Another odd thing was that this morning the museum’s prized ark of Typhon had been found in here, instead of in its accustomed place, two rooms away, where the history of religions was traced.
“Open the door,” said Benson to Caine, “and tell the workmen to leave for a few moments.”
Caine’s lips parted for a last request that nothing more be done about the lost amulets, but closed again meekly without a word. The Avenger’s pale, infallible eyes were on his like diamond drills. He couldn’t say what he wanted so badly to repeat.
He opened the door. The foreman of the crew knew him by sight, knew his position as head of authority at the museum.
“Good morning, sir,” the foreman said. “We’ll have this done by late afternoon, I think. Them columns made a mess when they fell, all right. The stone flags of this floor are four inches thick, and the columns smacked through ’em like they’d been paper—”
“Call your men out of the room for a moment, will you, please?” commanded Caine, after a nervous pause.
“Out of the—” muttered the foreman, looking surprised.
“Yes! Just for a little while. You can go in the next wing. I’ll call you when my friend and I are through in here.”
The men went out. Benson closed the door. Then he walked, with Caine trailing uncertainly behind him, to the cabinet containing the mummy and mummy-case of Taros’ son.
This was at quite a distance from the collapsed bit of stone floor. It hadn’t been disturbed in any way.

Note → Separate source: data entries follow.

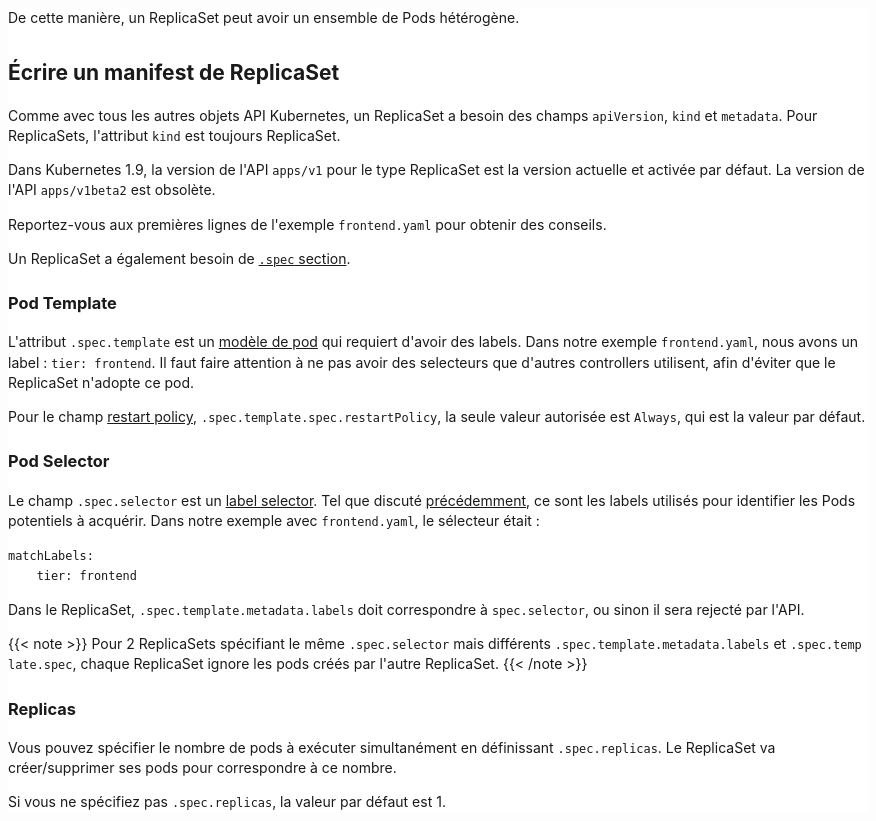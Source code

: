 De cette manière, un ReplicaSet peut avoir un ensemble de Pods hétérogène.

## Écrire un manifest de ReplicaSet

Comme avec tous les autres objets API Kubernetes, un ReplicaSet a besoin des champs `apiVersion`, `kind` et `metadata`.
Pour ReplicaSets, l'attribut `kind` est toujours ReplicaSet.

Dans Kubernetes 1.9, la version de l'API `apps/v1` pour le type ReplicaSet est la version actuelle et activée par défaut. La version de l'API `apps/v1beta2` est obsolète.

Reportez-vous aux premières lignes de l'exemple `frontend.yaml` pour obtenir des conseils.

Un ReplicaSet a également besoin de [`.spec` section](https://git.k8s.io/community/contributors/devel/sig-architecture/api-conventions.md#spec-and-status).

### Pod Template

L'attribut `.spec.template` est un [modèle de pod](/docs/concepts/workloads/Pods/pod-overview/#pod-templates) qui requiert d'avoir des labels. Dans notre exemple `frontend.yaml`, nous avons un label : `tier: frontend`.
Il faut faire attention à ne pas avoir des selecteurs que d'autres controllers utilisent, afin d'éviter que le ReplicaSet n'adopte ce pod.

Pour le champ [restart policy](/docs/concepts/workloads/Pods/pod-lifecycle/#restart-policy),
`.spec.template.spec.restartPolicy`, la seule valeur autorisée est `Always`, qui est la valeur par défaut.

### Pod Selector

Le champ `.spec.selector` est un [label selector](/docs/concepts/overview/working-with-objects/labels/). Tel que discuté
[précédemment](#how-a-replicaset-works), ce sont les labels utilisés pour identifier les Pods potentiels à acquérir. Dans notre
exemple avec `frontend.yaml`, le sélecteur était :
```shell
matchLabels:
	tier: frontend
```

Dans le ReplicaSet, `.spec.template.metadata.labels` doit correspondre à `spec.selector`, ou sinon il sera rejecté par l'API.

{{< note >}}
Pour 2 ReplicaSets spécifiant le même `.spec.selector` mais différents `.spec.template.metadata.labels` et `.spec.template.spec`, chaque ReplicaSet ignore les pods créés par l'autre ReplicaSet.
{{< /note >}}

### Replicas

Vous pouvez spécifier le nombre de pods à exécuter simultanément en définissant `.spec.replicas`. Le ReplicaSet va créer/supprimer
ses pods pour correspondre à ce nombre.

Si vous ne spécifiez pas `.spec.replicas`, la valeur par défaut est 1.
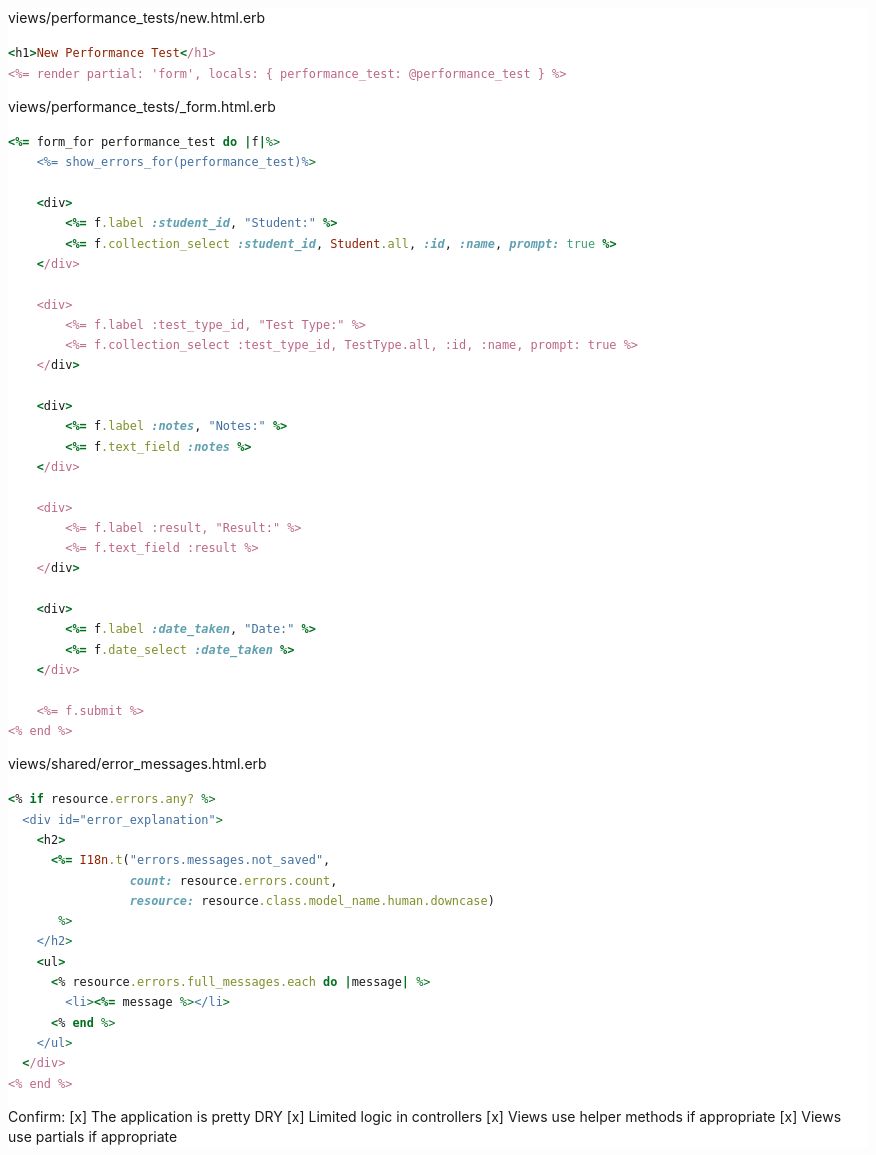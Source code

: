 views/performance_tests/new.html.erb
```rb
<h1>New Performance Test</h1>
<%= render partial: 'form', locals: { performance_test: @performance_test } %>
```

views/performance_tests/_form.html.erb
```rb
<%= form_for performance_test do |f|%>
    <%= show_errors_for(performance_test)%>
    
    <div>
        <%= f.label :student_id, "Student:" %>
        <%= f.collection_select :student_id, Student.all, :id, :name, prompt: true %>
    </div>

    <div>
        <%= f.label :test_type_id, "Test Type:" %>
        <%= f.collection_select :test_type_id, TestType.all, :id, :name, prompt: true %>
    </div>

    <div>
        <%= f.label :notes, "Notes:" %>
        <%= f.text_field :notes %>
    </div>

    <div>
        <%= f.label :result, "Result:" %>
        <%= f.text_field :result %>
    </div>

    <div>
        <%= f.label :date_taken, "Date:" %>
        <%= f.date_select :date_taken %>
    </div>

    <%= f.submit %>
<% end %>
```

views/shared/error_messages.html.erb
```rb
<% if resource.errors.any? %>
  <div id="error_explanation">
    <h2>
      <%= I18n.t("errors.messages.not_saved",
                 count: resource.errors.count,
                 resource: resource.class.model_name.human.downcase)
       %>
    </h2>
    <ul>
      <% resource.errors.full_messages.each do |message| %>
        <li><%= message %></li>
      <% end %>
    </ul>
  </div>
<% end %>
```

Confirm:
[x] The application is pretty DRY
[x] Limited logic in controllers
[x] Views use helper methods if appropriate
[x] Views use partials if appropriate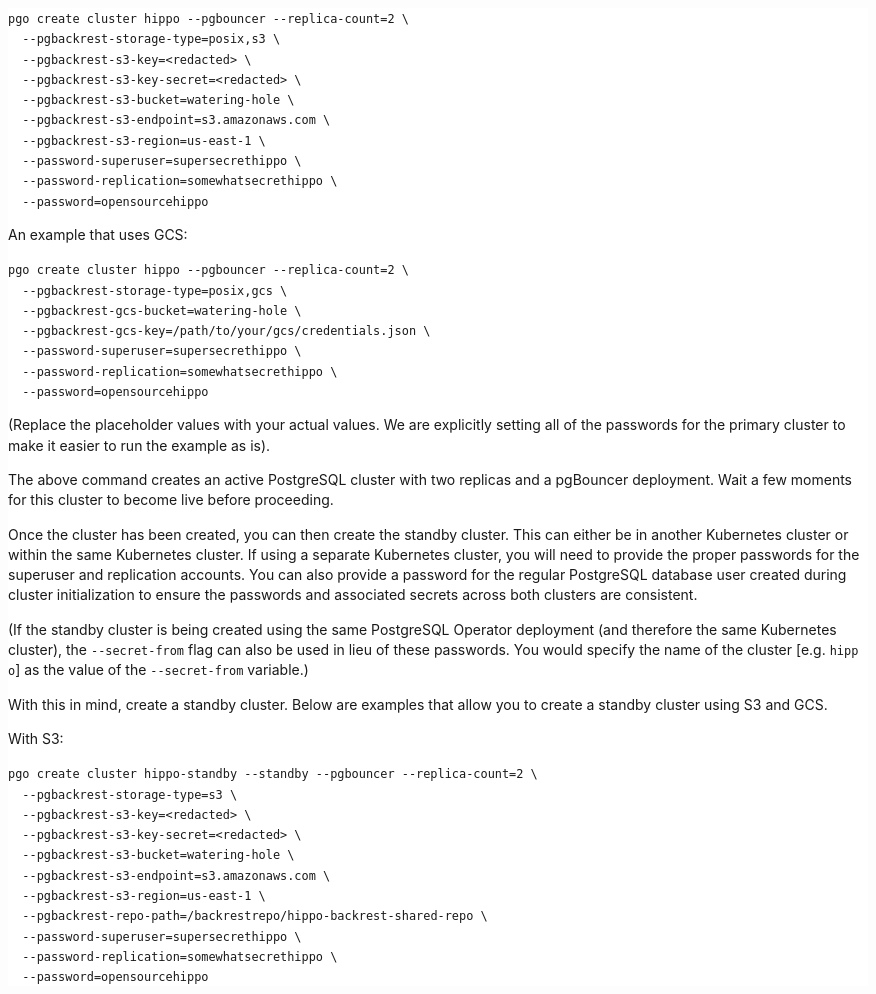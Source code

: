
 ```
pgo create cluster hippo --pgbouncer --replica-count=2 \
  --pgbackrest-storage-type=posix,s3 \
  --pgbackrest-s3-key=<redacted> \
  --pgbackrest-s3-key-secret=<redacted> \
  --pgbackrest-s3-bucket=watering-hole \
  --pgbackrest-s3-endpoint=s3.amazonaws.com \
  --pgbackrest-s3-region=us-east-1 \
  --password-superuser=supersecrethippo \
  --password-replication=somewhatsecrethippo \
  --password=opensourcehippo
```

An example that uses GCS:

```
pgo create cluster hippo --pgbouncer --replica-count=2 \
  --pgbackrest-storage-type=posix,gcs \
  --pgbackrest-gcs-bucket=watering-hole \
  --pgbackrest-gcs-key=/path/to/your/gcs/credentials.json \
  --password-superuser=supersecrethippo \
  --password-replication=somewhatsecrethippo \
  --password=opensourcehippo
```

(Replace the placeholder values with your actual values. We are explicitly
setting all of the passwords for the primary cluster to make it easier to run
the example as is).

The above command creates an active PostgreSQL cluster with two replicas and a
pgBouncer deployment. Wait a few moments for this cluster to become live before
proceeding.

Once the cluster has been created, you can then create the standby cluster. This
can either be in another Kubernetes cluster or within the same Kubernetes
cluster.  If using a separate Kubernetes cluster, you will need to provide the
proper passwords for the superuser and replication accounts. You can also
provide a password for the regular PostgreSQL database user created during cluster
initialization to ensure the passwords and associated secrets across both
clusters are consistent.

(If the standby cluster is being created using the same PostgreSQL Operator
deployment (and therefore the same Kubernetes cluster), the `--secret-from` flag
can also be used in lieu of these passwords. You would specify the name of the
cluster [e.g. `hippo`] as the value of the `--secret-from` variable.)

With this in mind, create a standby cluster. Below are examples that allow you
to create a standby cluster using S3 and GCS.

With S3:

```
pgo create cluster hippo-standby --standby --pgbouncer --replica-count=2 \
  --pgbackrest-storage-type=s3 \
  --pgbackrest-s3-key=<redacted> \
  --pgbackrest-s3-key-secret=<redacted> \
  --pgbackrest-s3-bucket=watering-hole \
  --pgbackrest-s3-endpoint=s3.amazonaws.com \
  --pgbackrest-s3-region=us-east-1 \
  --pgbackrest-repo-path=/backrestrepo/hippo-backrest-shared-repo \
  --password-superuser=supersecrethippo \
  --password-replication=somewhatsecrethippo \
  --password=opensourcehippo
```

The Avenger stood before the cabinet which was the focal point, it seemed, of all the deadly, mysterious activity that had recently gone on in here. His eyes, like stainless steel chips in his death-mask countenance, were on the thing, staring through the glass lid at the withered shape, which had been human, in its gilded, form-fitting case.
Josh had said that the mummy walked, and Josh was too fearless to imagine such a thing, and had excellent eyesight. But the mummy had bands, innumerable yards of them, swathed around both legs, making them into a solid pillar. The thing couldn’t have walked that way.
Benson took out a screwdriver. He began unscrewing the lid of the cabinet, noting once more that the slight dust in the screw-slots proved conclusively that they had not been tampered with in recent hours.